Locate the string "only" in the records below. Copy every line where it occurs.
-----
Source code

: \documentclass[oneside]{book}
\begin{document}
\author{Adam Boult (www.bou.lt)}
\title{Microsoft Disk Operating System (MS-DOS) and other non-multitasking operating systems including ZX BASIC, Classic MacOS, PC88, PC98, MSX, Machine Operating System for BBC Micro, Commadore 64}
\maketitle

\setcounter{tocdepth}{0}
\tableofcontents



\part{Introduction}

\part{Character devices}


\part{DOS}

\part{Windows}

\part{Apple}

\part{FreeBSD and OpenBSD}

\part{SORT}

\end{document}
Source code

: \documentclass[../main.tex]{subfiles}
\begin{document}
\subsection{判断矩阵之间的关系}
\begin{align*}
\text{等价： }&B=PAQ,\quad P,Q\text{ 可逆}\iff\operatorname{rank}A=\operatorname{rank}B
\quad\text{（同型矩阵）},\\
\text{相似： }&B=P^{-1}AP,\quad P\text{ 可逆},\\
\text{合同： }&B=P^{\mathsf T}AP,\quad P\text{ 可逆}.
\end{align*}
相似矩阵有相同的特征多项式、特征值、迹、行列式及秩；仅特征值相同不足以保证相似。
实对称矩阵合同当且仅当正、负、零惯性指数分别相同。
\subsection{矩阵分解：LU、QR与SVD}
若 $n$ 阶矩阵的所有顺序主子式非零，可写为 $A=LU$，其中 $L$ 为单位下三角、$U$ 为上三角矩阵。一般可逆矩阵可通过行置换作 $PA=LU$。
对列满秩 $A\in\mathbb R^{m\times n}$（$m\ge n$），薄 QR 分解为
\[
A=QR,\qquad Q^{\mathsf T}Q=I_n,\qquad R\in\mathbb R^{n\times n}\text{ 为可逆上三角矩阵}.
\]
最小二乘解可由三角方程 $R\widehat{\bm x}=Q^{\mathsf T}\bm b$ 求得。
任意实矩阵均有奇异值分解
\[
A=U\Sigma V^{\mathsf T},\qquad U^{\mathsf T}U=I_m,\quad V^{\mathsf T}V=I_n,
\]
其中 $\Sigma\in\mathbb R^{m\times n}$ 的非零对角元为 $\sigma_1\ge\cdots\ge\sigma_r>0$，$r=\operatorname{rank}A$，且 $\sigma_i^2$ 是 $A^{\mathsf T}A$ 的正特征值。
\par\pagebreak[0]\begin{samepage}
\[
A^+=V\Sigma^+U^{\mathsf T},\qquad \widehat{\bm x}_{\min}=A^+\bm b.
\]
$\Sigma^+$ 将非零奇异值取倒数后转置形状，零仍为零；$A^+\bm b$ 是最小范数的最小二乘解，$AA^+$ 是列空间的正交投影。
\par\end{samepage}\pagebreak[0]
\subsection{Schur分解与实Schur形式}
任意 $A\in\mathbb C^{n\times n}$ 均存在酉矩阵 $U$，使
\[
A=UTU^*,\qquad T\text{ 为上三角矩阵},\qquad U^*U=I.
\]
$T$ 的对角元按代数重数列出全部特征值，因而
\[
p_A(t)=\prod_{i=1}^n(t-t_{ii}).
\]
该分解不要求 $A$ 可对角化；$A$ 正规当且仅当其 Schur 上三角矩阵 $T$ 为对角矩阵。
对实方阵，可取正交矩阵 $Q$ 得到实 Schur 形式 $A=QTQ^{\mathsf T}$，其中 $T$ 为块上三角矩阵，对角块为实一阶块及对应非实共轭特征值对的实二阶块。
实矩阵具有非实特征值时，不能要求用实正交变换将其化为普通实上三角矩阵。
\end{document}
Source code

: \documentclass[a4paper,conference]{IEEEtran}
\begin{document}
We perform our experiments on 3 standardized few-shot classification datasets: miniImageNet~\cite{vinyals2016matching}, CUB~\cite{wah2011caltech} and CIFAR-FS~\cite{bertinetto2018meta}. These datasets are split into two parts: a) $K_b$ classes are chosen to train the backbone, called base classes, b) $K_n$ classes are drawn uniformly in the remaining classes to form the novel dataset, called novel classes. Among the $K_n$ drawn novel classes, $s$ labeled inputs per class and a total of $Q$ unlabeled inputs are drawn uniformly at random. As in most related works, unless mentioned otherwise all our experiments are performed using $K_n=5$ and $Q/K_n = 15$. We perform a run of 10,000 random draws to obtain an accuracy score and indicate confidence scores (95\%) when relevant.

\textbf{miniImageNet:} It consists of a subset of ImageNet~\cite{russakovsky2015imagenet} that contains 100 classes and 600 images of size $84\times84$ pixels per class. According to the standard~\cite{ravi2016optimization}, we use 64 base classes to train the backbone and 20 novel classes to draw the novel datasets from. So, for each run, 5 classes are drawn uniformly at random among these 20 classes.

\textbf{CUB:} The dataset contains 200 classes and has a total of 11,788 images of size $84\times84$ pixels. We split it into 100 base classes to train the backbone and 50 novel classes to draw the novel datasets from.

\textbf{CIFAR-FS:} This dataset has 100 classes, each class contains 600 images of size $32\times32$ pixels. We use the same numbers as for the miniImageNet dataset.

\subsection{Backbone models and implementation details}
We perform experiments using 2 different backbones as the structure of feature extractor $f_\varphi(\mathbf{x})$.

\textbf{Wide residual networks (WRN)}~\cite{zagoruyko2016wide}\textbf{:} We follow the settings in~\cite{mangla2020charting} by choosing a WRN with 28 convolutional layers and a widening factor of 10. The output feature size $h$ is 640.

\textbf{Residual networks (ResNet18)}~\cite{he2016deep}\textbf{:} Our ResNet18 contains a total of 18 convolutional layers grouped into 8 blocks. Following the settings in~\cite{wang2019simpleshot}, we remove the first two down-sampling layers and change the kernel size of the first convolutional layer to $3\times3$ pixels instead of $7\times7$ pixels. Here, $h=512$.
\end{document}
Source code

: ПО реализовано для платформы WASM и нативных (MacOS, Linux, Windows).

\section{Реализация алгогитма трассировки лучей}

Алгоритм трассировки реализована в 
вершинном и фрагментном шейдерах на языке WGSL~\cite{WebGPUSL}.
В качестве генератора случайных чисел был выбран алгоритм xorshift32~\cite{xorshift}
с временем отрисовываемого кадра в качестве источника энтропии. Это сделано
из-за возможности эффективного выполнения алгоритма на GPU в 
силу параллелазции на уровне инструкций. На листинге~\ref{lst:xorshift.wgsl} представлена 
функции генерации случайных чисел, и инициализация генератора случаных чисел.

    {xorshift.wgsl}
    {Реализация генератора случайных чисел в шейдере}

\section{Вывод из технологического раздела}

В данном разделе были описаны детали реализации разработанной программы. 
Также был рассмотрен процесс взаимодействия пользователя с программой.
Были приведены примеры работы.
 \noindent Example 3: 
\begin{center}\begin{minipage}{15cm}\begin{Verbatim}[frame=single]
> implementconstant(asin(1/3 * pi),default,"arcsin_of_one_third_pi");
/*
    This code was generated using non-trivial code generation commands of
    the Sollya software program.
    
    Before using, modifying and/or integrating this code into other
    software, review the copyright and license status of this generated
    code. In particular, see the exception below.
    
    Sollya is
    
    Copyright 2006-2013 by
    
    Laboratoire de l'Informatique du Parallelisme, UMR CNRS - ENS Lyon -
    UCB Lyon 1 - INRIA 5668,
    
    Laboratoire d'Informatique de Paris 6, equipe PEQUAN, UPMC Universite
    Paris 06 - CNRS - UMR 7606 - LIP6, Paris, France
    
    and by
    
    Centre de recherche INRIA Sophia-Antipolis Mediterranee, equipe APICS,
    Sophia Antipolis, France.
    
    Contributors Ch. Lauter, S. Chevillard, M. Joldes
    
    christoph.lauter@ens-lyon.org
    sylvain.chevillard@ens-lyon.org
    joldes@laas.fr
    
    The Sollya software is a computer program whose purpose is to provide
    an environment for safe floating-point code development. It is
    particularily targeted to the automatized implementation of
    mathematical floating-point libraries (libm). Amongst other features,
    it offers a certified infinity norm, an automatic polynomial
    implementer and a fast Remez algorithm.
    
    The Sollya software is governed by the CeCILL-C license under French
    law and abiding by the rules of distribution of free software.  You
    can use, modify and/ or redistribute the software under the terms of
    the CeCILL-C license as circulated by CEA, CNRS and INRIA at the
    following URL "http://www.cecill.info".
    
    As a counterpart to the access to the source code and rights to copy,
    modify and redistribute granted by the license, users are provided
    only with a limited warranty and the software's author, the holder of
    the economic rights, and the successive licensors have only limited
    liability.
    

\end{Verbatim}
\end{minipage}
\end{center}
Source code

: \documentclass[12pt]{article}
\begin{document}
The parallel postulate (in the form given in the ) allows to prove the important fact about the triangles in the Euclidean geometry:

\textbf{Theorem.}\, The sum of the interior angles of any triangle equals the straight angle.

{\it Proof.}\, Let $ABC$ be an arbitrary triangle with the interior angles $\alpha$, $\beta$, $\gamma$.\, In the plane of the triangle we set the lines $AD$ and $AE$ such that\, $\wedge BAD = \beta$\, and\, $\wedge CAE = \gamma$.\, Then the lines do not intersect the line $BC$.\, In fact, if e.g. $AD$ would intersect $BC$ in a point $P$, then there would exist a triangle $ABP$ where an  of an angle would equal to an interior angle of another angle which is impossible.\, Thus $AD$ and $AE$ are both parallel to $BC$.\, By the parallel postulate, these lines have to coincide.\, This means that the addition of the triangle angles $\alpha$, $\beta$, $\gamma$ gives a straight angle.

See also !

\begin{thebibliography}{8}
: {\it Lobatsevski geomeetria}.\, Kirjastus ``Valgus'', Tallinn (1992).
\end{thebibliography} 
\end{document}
-----
§ **Response to the exercise**:
    only with a limited warranty and the software's author, the holder of
    the economic rights, and the successive licensors have only limited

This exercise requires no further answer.